What’s the color of the year? Pantone is still deciding, but sometimes all the evidence you need for the next must-have shade is sitting on the top of celebrities’ heads.
In August, Billie Eilish revived her signature hairstyle — an all-over black gloss with a striking root dye job — this time in cherry-red. A month later, Megan Fox debuted a fiery scarlet “velvet bob,” as her stylist called it. Then just as the leaves began to change, so did Dua Lipa’s locks. The popstar debuted a mahogany-red style in October — and for anyone still unsure of this season’s trendiest shade — went as far as coordinating her hair with matching clothes and accessories in burgundy and maroon.
Even Kendall Jenner, while unpacking her life in looks for Vogue magazine earlier this month, lamented her headline-grabbing copper mop of 2022. “You guys, I miss my red hair,” said Jenner, once again a brunette. “I don’t know what to do about it. I went back too soon.”
Out on the Fall-Winter 2023 runways, cherry-coke and strawberry blonde tresses have been spotted at Burberry, Rodarte, Gucci and Missoni, to name a few. In September, even more designers got the memo — from Versace and Diesel to Miu Miu and Louis Vuitton. Natural redhead model Rianne Van Rompaey walked eight of the season’s biggest shows, including opening for The Row, Paco Rabanne and closing for Chanel.
But the allure of fiery hair is far from a new-age trend. In fact, it has a surprisingly extensive history.
Less than two per cent of the world are natural redheads, though the hair color has been both feared and fetishized for hundreds of years. During the height of the witch trials in 15th century Europe, having ginger hair was considered a mark of the devil — enough evidence sometimes to be killed. In the 17th century, English academic Obadiah Walker wrote an imploring counter to the widespread culture of “vilifying” red haired men. “Each man disparageth his fellow-creature,” said Walker. “And this is often done upon such trivial grounds… The putting of disesteem upon persons, merely because of the native colour of the excrement of the head.”

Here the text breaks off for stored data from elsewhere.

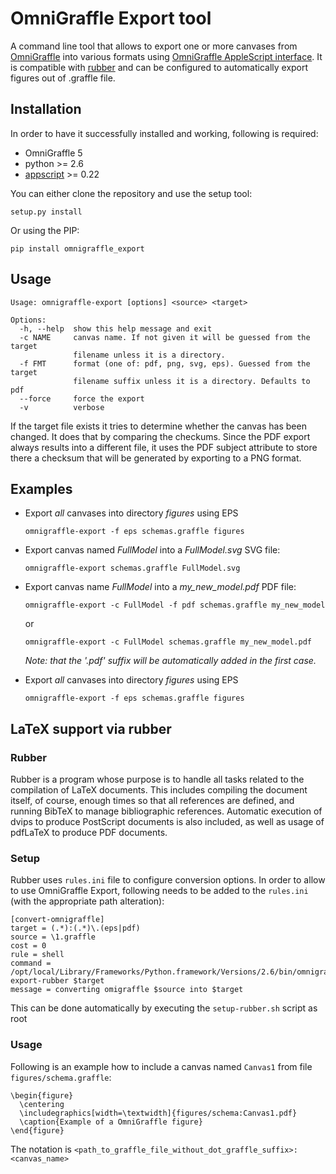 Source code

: # OmniGraffle Export tool

A command line tool that allows to export one or more canvases from [OmniGraffle](http://www.omnigroup.com/products/omnigraffle/) into various formats using [OmniGraffle AppleScript interface](http://www.omnigroup.com/mailman/archive/omnigraffle-users/2008/004785.html).
It is compatible with [rubber](https://launchpad.net/rubber) and can be configured to automatically export figures out of .graffle file.

## Installation

In order to have it successfully installed and working, following is required:

* OmniGraffle 5
* python >= 2.6
* [appscript](http://appscript.sourceforge.net/py-appscript/index.html) >= 0.22

You can either clone the repository and use the setup tool:

    setup.py install
    
Or using the PIP:

    pip install omnigraffle_export

## Usage

	Usage: omnigraffle-export [options] <source> <target>
	
	Options:
	  -h, --help  show this help message and exit
	  -c NAME     canvas name. If not given it will be guessed from the target
	              filename unless it is a directory.
	  -f FMT      format (one of: pdf, png, svg, eps). Guessed from the target
	              filename suffix unless it is a directory. Defaults to pdf
	  --force     force the export
	  -v          verbose

If the target file exists it tries to determine whether the canvas has been changed. It does that by comparing the checkums. Since the PDF export always results into a different file, it uses the PDF subject attribute to store there a checksum that will be generated by exporting to a PNG format.

## Examples

* Export _all_ canvases into directory _figures_ using EPS

  `omnigraffle-export -f eps schemas.graffle figures`

* Export canvas named _FullModel_ into a _FullModel.svg_ SVG file:

  `omnigraffle-export schemas.graffle FullModel.svg`
	
* Export canvas name _FullModel_ into a _my_new_model.pdf_ PDF file:
    
  `omnigraffle-export -c FullModel -f pdf schemas.graffle my_new_model`

  or

  `omnigraffle-export -c FullModel schemas.graffle my_new_model.pdf`
    
  _Note: that the '.pdf' suffix will be automatically added in the first case._ 
    
* Export _all_ canvases into directory _figures_ using EPS

  `omnigraffle-export -f eps schemas.graffle figures`

## LaTeX support via rubber

### Rubber

Rubber is a program whose purpose is to handle all tasks related to the compilation of LaTeX documents. This includes compiling the document itself, of course, enough times so that all references are defined, and running BibTeX to manage bibliographic references. Automatic execution of dvips to produce PostScript documents is also included, as well as usage of pdfLaTeX to produce PDF documents.

### Setup

Rubber uses `rules.ini` file to configure conversion options. In order to allow to use OmniGraffle Export, following needs to be added to the `rules.ini` (with the appropriate path alteration):

	[convert-omnigraffle]
	target = (.*):(.*)\.(eps|pdf)
	source = \1.graffle
	cost = 0
	rule = shell
	command = /opt/local/Library/Frameworks/Python.framework/Versions/2.6/bin/omnigraffle-export-rubber $target
	message = converting omigraffle $source into $target

This can be done automatically by executing the `setup-rubber.sh` script as root

### Usage

Following is an example how to include a canvas named `Canvas1` from file `figures/schema.graffle`:

	\begin{figure}
	  \centering
	  \includegraphics[width=\textwidth]{figures/schema:Canvas1.pdf}
	  \caption{Example of a OmniGraffle figure}
	\end{figure}

The notation is `<path_to_graffle_file_without_dot_graffle_suffix>:<canvas_name>`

Hair historian Rachael Gibson points out the shade has always been considered Other. “Judas in the Bible is depicted as having red hair, and similarly the ancient Gauls and Scots — people who were attacking and invading (England) — tended to be red haired,” she said in a phone interview. “So from the earliest times they represented invaders.”
But to some, the singularity of red hair was a powerful rarity. During her reign in the 16th century, Queen Elizabeth I’s shock of ginger curls which were a deliberate choice, rather than a natural gift. According to author of “Red: A Natural History of the Redhead” Jacky Colliss Harvey, Elizabeth I wore wigs for most of her life and could ostensibly choose any hue there was — but she chose flaming auburn, and reportedly even dyed the coats of her horses to match. “When Elizabeth I was on the throne, red hair was fashionable,” said Gibson. “Men and women in the court dyed their hair red, to show their allegiance.”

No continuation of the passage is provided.